1) Find the matrix index in the form of $(i, j)$ corresponding to the number entered

2) swap $(i, j)$ to $(j, i)$, which is for "mirroring". Find the index of the vector form of the column based matrix.

The solution works for $1$ based, but can be converted easily to $0$ based since their difference for the same location is $1$.

notation

$\left\lfloor \frac{l}{n} \right\rfloor = l // n$

Let $(i_l, j_l)$ be a mapping: \begin{equation} \label{vecmap} \begin{split} & (i_l, j_l): \{1, \ldots, n^2\} \to \{1, \ldots, n\}\times \{1, \ldots, n\}\\ & l \to (i_l, j_l)\\ & i_l = l - n(j_l-1) \\ & j_l = \left\lfloor \frac{l}{n} \right\rfloor \\ \end{split} \end{equation}

For exmaple: $$ \begin{split} &l = 1, (i_1, j_1) = (1, 1)\\ &l = n, (i_l, j_l) = (n, 1)\\ &l = n+1, (i_l, j_l) = (1, 2)\\ &l = n^2, (i_l, j_l) = (n, n)\\ \end{split} $$

We want the "$l_*$" of $(j_l, i_l)$, which is $l_* = n(i_l - 1) + j_l$.
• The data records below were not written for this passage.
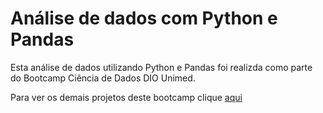 # Análise de dados com Python e Pandas

Esta análise de dados utilizando Python e Pandas foi realizda como parte do Bootcamp Ciência de Dados DIO Unimed.








Para ver os demais projetos deste bootcamp clique [aqui](https://github.com/VagnerF/BOOTCAMP-UNIMED-BH-CIENCIA-DE-DADOS)
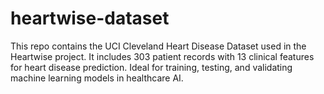 # heartwise-dataset
This repo contains the UCI Cleveland Heart Disease Dataset used in the Heartwise project. It includes 303 patient records with 13 clinical features for heart disease prediction. Ideal for training, testing, and validating machine learning models in healthcare AI.
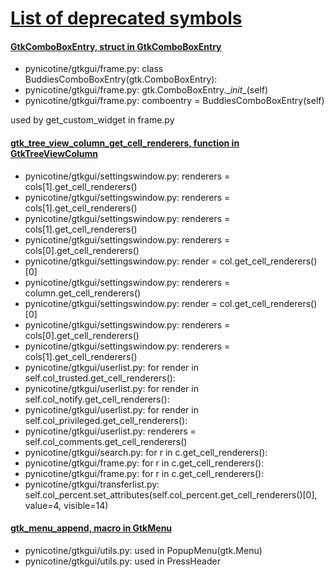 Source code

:# [List of deprecated symbols](https://developer.gnome.org/gtk2/2.24/api-index-deprecated.html)

#### [GtkComboBoxEntry, struct in GtkComboBoxEntry](https://developer.gnome.org/gtk2/2.24/GtkComboBoxEntry.html)

* pynicotine/gtkgui/frame.py: class BuddiesComboBoxEntry(gtk.ComboBoxEntry):
* pynicotine/gtkgui/frame.py: gtk.ComboBoxEntry.\__init__(self)
* pynicotine/gtkgui/frame.py: comboentry = BuddiesComboBoxEntry(self)

used by get_custom_widget in frame.py

#### [gtk_tree_view_column_get_cell_renderers, function in GtkTreeViewColumn](https://developer.gnome.org/gtk2/2.24/GtkTreeViewColumn.html#gtk-tree-view-column-get-cell-renderers)

* pynicotine/gtkgui/settingswindow.py: renderers = cols[1].get_cell_renderers()
* pynicotine/gtkgui/settingswindow.py: renderers = cols[1].get_cell_renderers()
* pynicotine/gtkgui/settingswindow.py: renderers = cols[1].get_cell_renderers()
* pynicotine/gtkgui/settingswindow.py: renderers = cols[0].get_cell_renderers()
* pynicotine/gtkgui/settingswindow.py: render = col.get_cell_renderers()[0]
* pynicotine/gtkgui/settingswindow.py: renderers = column.get_cell_renderers()
* pynicotine/gtkgui/settingswindow.py: render = col.get_cell_renderers()[0]
* pynicotine/gtkgui/settingswindow.py: renderers = cols[0].get_cell_renderers()
* pynicotine/gtkgui/settingswindow.py: renderers = cols[1].get_cell_renderers()
* pynicotine/gtkgui/userlist.py: for render in self.col_trusted.get_cell_renderers():
* pynicotine/gtkgui/userlist.py: for render in self.col_notify.get_cell_renderers():
* pynicotine/gtkgui/userlist.py: for render in self.col_privileged.get_cell_renderers():
* pynicotine/gtkgui/userlist.py: renderers = self.col_comments.get_cell_renderers()
* pynicotine/gtkgui/search.py: for r in c.get_cell_renderers():
* pynicotine/gtkgui/frame.py: for r in c.get_cell_renderers():
* pynicotine/gtkgui/frame.py: for r in c.get_cell_renderers():
* pynicotine/gtkgui/transferlist.py: self.col_percent.set_attributes(self.col_percent.get_cell_renderers()[0], value=4, visible=14)

#### [gtk_menu_append, macro in GtkMenu](https://developer.gnome.org/gtk2/2.24/GtkMenu.html#gtk-menu-append)

* pynicotine/gtkgui/utils.py: used in PopupMenu(gtk.Menu)
* pynicotine/gtkgui/utils.py: used in PressHeader

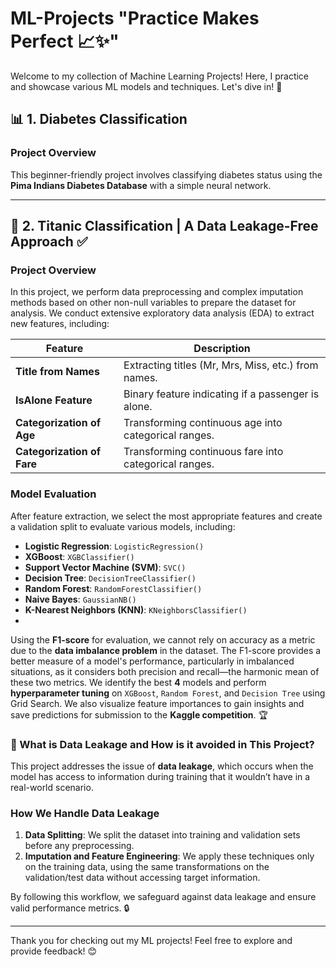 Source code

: # ML-Projects "Practice Makes Perfect 📈✨"
Welcome to my collection of Machine Learning Projects! Here, I practice and showcase various ML models and techniques. Let's dive in! 🚀

## 📊 1. Diabetes Classification
### Project Overview
This beginner-friendly project involves classifying diabetes status using the **Pima Indians Diabetes Database** with a simple neural network. 

---

## 🚢 2. Titanic Classification | A Data Leakage-Free Approach ✅
### Project Overview
In this project, we perform data preprocessing and complex imputation methods based on other non-null variables to prepare the dataset for analysis. We conduct extensive exploratory data analysis (EDA) to extract new features, including:

| Feature                    | Description                                          |
|----------------------------|------------------------------------------------------|
| **Title from Names**       | Extracting titles (Mr, Mrs, Miss, etc.) from names. |
| **IsAlone Feature**        | Binary feature indicating if a passenger is alone.  |
| **Categorization of Age**  | Transforming continuous age into categorical ranges. |
| **Categorization of Fare** | Transforming continuous fare into categorical ranges. |

### Model Evaluation
After feature extraction, we select the most appropriate features and create a validation split to evaluate various models, including:

- **Logistic Regression**: `LogisticRegression()`
- **XGBoost**: `XGBClassifier()`
- **Support Vector Machine (SVM)**: `SVC()`
- **Decision Tree**: `DecisionTreeClassifier()`
- **Random Forest**: `RandomForestClassifier()`
- **Naive Bayes**: `GaussianNB()`
- **K-Nearest Neighbors (KNN)**: `KNeighborsClassifier()`
- 
Using the **F1-score** for evaluation, we cannot rely on accuracy as a metric due to the **data imbalance problem** in the dataset. The F1-score provides a better measure of a model's performance, particularly in imbalanced situations, as it considers both precision and recall—the harmonic mean of these two metrics. We identify the best **4** models and perform **hyperparameter tuning** on `XGBoost`, `Random Forest`, and `Decision Tree` using Grid Search. We also visualize feature importances to gain insights and save predictions for submission to the **Kaggle competition**. 🏆

### 🚨 What is Data Leakage and How is it avoided in This Project?
This project addresses the issue of **data leakage**, which occurs when the model has access to information during training that it wouldn’t have in a real-world scenario. 

### How We Handle Data Leakage
1. **Data Splitting**: We split the dataset into training and validation sets before any preprocessing.
2. **Imputation and Feature Engineering**: We apply these techniques only on the training data, using the same transformations on the validation/test data without accessing target information.

By following this workflow, we safeguard against data leakage and ensure valid performance metrics. 🔒

---

Thank you for checking out my ML projects! Feel free to explore and provide feedback! 😊
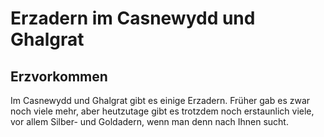 # Erzadern im Casnewydd und Ghalgrat

## Erzvorkommen

Im Casnewydd und Ghalgrat gibt es einige Erzadern. Früher gab es zwar noch viele mehr, aber heutzutage gibt es trotzdem noch erstaunlich viele, vor allem Silber- und Goldadern, wenn man denn nach Ihnen sucht.

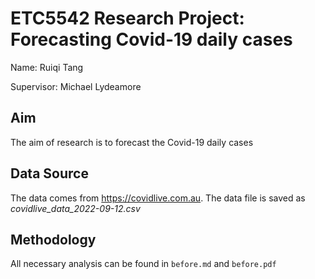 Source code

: # ETC5542 Research Project: Forecasting Covid-19 daily cases

Name: Ruiqi Tang

Supervisor: Michael Lydeamore

## Aim

The aim of research is to forecast the Covid-19 daily cases

## Data Source

The data comes from https://covidlive.com.au. The data file is saved as *covidlive_data_2022-09-12.csv*

## Methodology

All necessary analysis can be found in `before.md` and `before.pdf` 

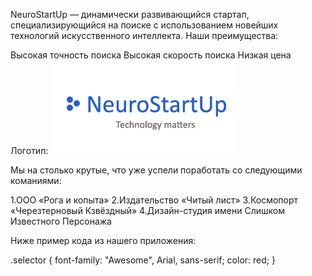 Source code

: NeuroStartUp — динамически развивающийся стартап, специализирующийся на поиске с использованием новейших технологий искусственного интеллекта. Наши преимущества:

Высокая точность поиска
Высокая скорость поиска
Низкая цена
Логотип:
![alt text](image.png)

Мы на столько крутые, что уже успели поработать со следующими команиями:

1.ООО «Рога и копыта»
2.Издательство «Читый лист»
3.Космопорт «Черезтерновый Кзвёздный»
4.Дизайн-студия имени Слишком Известного Персонажа

Ниже пример кода из нашего приложения:

.selector {
  font-family: "Awesome", Arial, sans-serif;
  color: red;
}
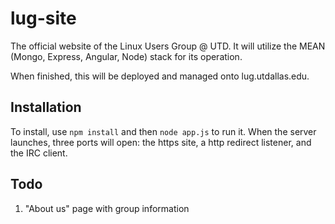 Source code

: lug-site
======

The official website of the Linux Users Group @ UTD.  It will utilize the MEAN (Mongo, Express, Angular, Node) stack for its operation.

When finished, this will be deployed and managed onto lug.utdallas.edu.


Installation
------------
To install, use `npm install` and then `node app.js` to run it. When the server launches, three ports will open: the https site, a http redirect listener, and the IRC client.


Todo
------------
1. "About us" page with group information
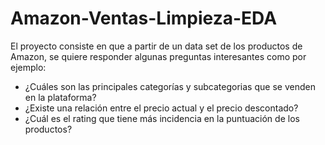 # Amazon-Ventas-Limpieza-EDA

El proyecto consiste en que a partir de un data set de los productos de Amazon, se quiere responder algunas preguntas interesantes como por ejemplo:
- ¿Cuáles son las principales categorías y subcategorias que se venden en la plataforma?
- ¿Existe una relación entre el precio actual y el precio descontado?
- ¿Cuál es el rating que tiene más incidencia en la puntuación de los productos?
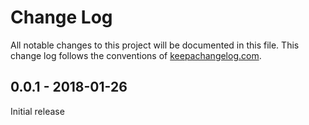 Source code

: # Change Log
All notable changes to this project will be documented in this file. This change log follows the conventions of [keepachangelog.com](http://keepachangelog.com/).

## 0.0.1 - 2018-01-26

Initial release

[0.1.0]: https://github.com/bitti/pr-tweeter/tree/v0.0.1
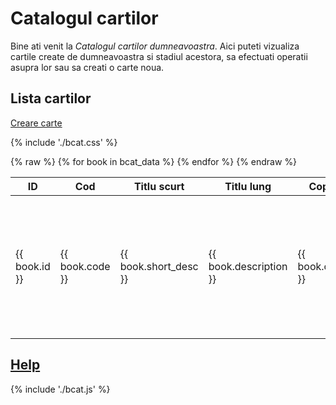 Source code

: <!-- #NOTE

    * page dedicated for books catalog

    * for Jinja fields processable @ server-side use `{% raw %} ... {% endraw %}` construction to remain in resulted HTML afer 1st compilation with mkdocs

 -->

# Catalogul cartilor

Bine ati venit la *Catalogul cartilor dumneavoastra*. Aici puteti vizualiza cartile create de dumneavoastra si stadiul acestora, sa efectuati operatii asupra lor sau sa creati o carte noua.

## Lista cartilor

[Creare carte](newb/) <!--#NOTE action for new book -->


{% include './bcat.css' %} <!--#NOTE contains dropdown commands button CSS -->

<table>
    <thead>
        <tr>
            <th>ID</th>
            <th>Cod</th>
            <th>Titlu scurt</th>
            <th>Titlu lung</th>
            <th>Copyright</th>
            <th>Autorul cartii</th>
            <th>Note</th>
            <th>creata de</th>
            <th>data creare</th>
            <th>actiuni</th>
        </tr>
    </thead>
    <tbody>
        {% raw %}
        {% for book in bcat_data %}
        <tr>
            <td>{{ book.id }}</td>
            <td>{{ book.code }}</td>
            <td>{{ book.short_desc }}</td>
            <td>{{ book.description }}</td>
            <td>{{ book.copyright }}</td>
            <td>{{ book.site_author }}</td>
            <td>{{ book.notes }}</td>
            <td>{{ book.created_by }}</td>
            <td>{{ book.created_date }}</td>
            <td> <!-- #NOTE actions for edit, organize, assembly book -->
                <div class="dropdown">
                    <button onclick="activateDropdown()" class="dropbtn">OP &#x2BC6;</button>
                    <div id="bkcommandsDropdown" class="dropdown-content">
                        <a href="/bstatus?code={{ book.code }}">Starea cartii</a>
                        <a href="/edtb?code={{ book.code }}">Editare materiale</a>
                        <a href="/orgm?code={{ book.code }}">Sectiuni carte</a>
                        <a href="/prvb?code={{ book.code }}">Pre-Vizualizare carte</a>
                        <a href="/dplb?code={{ book.code }}">Asamblare carte</a>
                    </div>
                </div>
            </td>
        </tr>
        {% endfor %}
        {% endraw %}
    </tbody>
</table>


## [Help](../help/880.30-BCAT_usage.md)







{% include './bcat.js' %} <!--#NOTE contains dropdown commands button JS -->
Explanation Enter $i = 2$, the corresponding $l=3$ because I assume the starting index of series is 1 rather than 0. In your example, n = 3. Hence $i_l = 3, j_l = 1$, this gives $l_* = 3(3- 1) + 1 = 7$. Again because starting index is 1, converting by minus 1 you get 6.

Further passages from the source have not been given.